▸ Task instructions
Reproduce the whole listing, character for character.

BEGIN

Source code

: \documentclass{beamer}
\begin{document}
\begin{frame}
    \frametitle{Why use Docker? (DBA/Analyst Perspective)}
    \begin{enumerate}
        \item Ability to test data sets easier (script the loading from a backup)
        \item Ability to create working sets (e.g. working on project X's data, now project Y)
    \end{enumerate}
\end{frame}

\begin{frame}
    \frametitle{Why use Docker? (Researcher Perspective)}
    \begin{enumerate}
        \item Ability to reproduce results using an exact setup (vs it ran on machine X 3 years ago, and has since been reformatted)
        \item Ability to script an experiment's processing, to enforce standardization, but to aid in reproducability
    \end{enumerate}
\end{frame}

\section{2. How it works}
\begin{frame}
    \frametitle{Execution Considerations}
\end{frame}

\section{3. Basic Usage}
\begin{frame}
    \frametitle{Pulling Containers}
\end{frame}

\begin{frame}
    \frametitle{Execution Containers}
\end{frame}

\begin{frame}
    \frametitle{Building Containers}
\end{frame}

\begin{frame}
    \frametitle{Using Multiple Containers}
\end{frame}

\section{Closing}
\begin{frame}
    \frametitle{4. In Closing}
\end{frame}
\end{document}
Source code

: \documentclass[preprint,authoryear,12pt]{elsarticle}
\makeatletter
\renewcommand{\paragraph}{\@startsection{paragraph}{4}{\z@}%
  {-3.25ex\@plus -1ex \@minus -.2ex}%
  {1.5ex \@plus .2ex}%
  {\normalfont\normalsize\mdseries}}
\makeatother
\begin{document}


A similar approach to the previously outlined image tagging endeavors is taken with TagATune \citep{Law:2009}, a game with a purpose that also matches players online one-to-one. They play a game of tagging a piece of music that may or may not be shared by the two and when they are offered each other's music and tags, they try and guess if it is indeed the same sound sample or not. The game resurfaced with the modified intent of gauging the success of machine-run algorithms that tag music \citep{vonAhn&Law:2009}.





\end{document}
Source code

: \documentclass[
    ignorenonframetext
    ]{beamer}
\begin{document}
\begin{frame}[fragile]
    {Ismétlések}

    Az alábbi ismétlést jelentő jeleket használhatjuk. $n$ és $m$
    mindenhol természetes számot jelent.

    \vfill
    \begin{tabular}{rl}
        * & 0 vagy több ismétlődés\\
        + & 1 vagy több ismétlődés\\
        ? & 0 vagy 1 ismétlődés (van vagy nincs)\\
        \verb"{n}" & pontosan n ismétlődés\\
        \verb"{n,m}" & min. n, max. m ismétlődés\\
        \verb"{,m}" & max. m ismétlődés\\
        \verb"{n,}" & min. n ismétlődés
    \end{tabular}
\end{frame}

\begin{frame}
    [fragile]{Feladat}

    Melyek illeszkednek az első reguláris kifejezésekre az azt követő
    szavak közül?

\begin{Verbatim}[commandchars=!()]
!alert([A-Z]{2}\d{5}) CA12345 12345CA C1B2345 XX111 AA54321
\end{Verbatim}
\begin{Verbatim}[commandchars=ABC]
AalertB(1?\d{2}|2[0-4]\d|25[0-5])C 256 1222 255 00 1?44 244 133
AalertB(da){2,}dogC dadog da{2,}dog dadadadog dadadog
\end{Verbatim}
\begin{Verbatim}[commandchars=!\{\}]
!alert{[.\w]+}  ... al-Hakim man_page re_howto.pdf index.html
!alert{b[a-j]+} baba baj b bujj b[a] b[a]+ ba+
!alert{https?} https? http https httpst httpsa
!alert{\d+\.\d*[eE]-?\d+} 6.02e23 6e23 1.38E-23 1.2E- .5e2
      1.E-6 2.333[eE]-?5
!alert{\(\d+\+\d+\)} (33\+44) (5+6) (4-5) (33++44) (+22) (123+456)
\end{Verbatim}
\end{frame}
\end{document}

END

▸ Output
Source code

: \documentclass{beamer}
\begin{document}
\begin{frame}
    \frametitle{Why use Docker? (DBA/Analyst Perspective)}
    \begin{enumerate}
        \item Ability to test data sets easier (script the loading from a backup)
        \item Ability to create working sets (e.g. working on project X's data, now project Y)
    \end{enumerate}
\end{frame}

\begin{frame}
    \frametitle{Why use Docker? (Researcher Perspective)}
    \begin{enumerate}
        \item Ability to reproduce results using an exact setup (vs it ran on machine X 3 years ago, and has since been reformatted)
        \item Ability to script an experiment's processing, to enforce standardization, but to aid in reproducability
    \end{enumerate}
\end{frame}

\section{2. How it works}
\begin{frame}
    \frametitle{Execution Considerations}
\end{frame}

\section{3. Basic Usage}
\begin{frame}
    \frametitle{Pulling Containers}
\end{frame}

\begin{frame}
    \frametitle{Execution Containers}
\end{frame}

\begin{frame}
    \frametitle{Building Containers}
\end{frame}

\begin{frame}
    \frametitle{Using Multiple Containers}
\end{frame}

\section{Closing}
\begin{frame}
    \frametitle{4. In Closing}
\end{frame}
\end{document}
Source code

: \documentclass[preprint,authoryear,12pt]{elsarticle}
\makeatletter
\renewcommand{\paragraph}{\@startsection{paragraph}{4}{\z@}%
  {-3.25ex\@plus -1ex \@minus -.2ex}%
  {1.5ex \@plus .2ex}%
  {\normalfont\normalsize\mdseries}}
\makeatother
\begin{document}


A similar approach to the previously outlined image tagging endeavors is taken with TagATune \citep{Law:2009}, a game with a purpose that also matches players online one-to-one. They play a game of tagging a piece of music that may or may not be shared by the two and when they are offered each other's music and tags, they try and guess if it is indeed the same sound sample or not. The game resurfaced with the modified intent of gauging the success of machine-run algorithms that tag music \citep{vonAhn&Law:2009}.





\end{document}
Source code

: \documentclass[
    ignorenonframetext
    ]{beamer}
\begin{document}
\begin{frame}[fragile]
    {Ismétlések}

    Az alábbi ismétlést jelentő jeleket használhatjuk. $n$ és $m$
    mindenhol természetes számot jelent.

    \vfill
    \begin{tabular}{rl}
        * & 0 vagy több ismétlődés\\
        + & 1 vagy több ismétlődés\\
        ? & 0 vagy 1 ismétlődés (van vagy nincs)\\
        \verb"{n}" & pontosan n ismétlődés\\
        \verb"{n,m}" & min. n, max. m ismétlődés\\
        \verb"{,m}" & max. m ismétlődés\\
        \verb"{n,}" & min. n ismétlődés
    \end{tabular}
\end{frame}

\begin{frame}
    [fragile]{Feladat}

    Melyek illeszkednek az első reguláris kifejezésekre az azt követő
    szavak közül?

\begin{Verbatim}[commandchars=!()]
!alert([A-Z]{2}\d{5}) CA12345 12345CA C1B2345 XX111 AA54321
\end{Verbatim}
\begin{Verbatim}[commandchars=ABC]
AalertB(1?\d{2}|2[0-4]\d|25[0-5])C 256 1222 255 00 1?44 244 133
AalertB(da){2,}dogC dadog da{2,}dog dadadadog dadadog
\end{Verbatim}
\begin{Verbatim}[commandchars=!\{\}]
!alert{[.\w]+}  ... al-Hakim man_page re_howto.pdf index.html
!alert{b[a-j]+} baba baj b bujj b[a] b[a]+ ba+
!alert{https?} https? http https httpst httpsa
!alert{\d+\.\d*[eE]-?\d+} 6.02e23 6e23 1.38E-23 1.2E- .5e2
      1.E-6 2.333[eE]-?5
!alert{\(\d+\+\d+\)} (33\+44) (5+6) (4-5) (33++44) (+22) (123+456)
\end{Verbatim}
\end{frame}
\end{document}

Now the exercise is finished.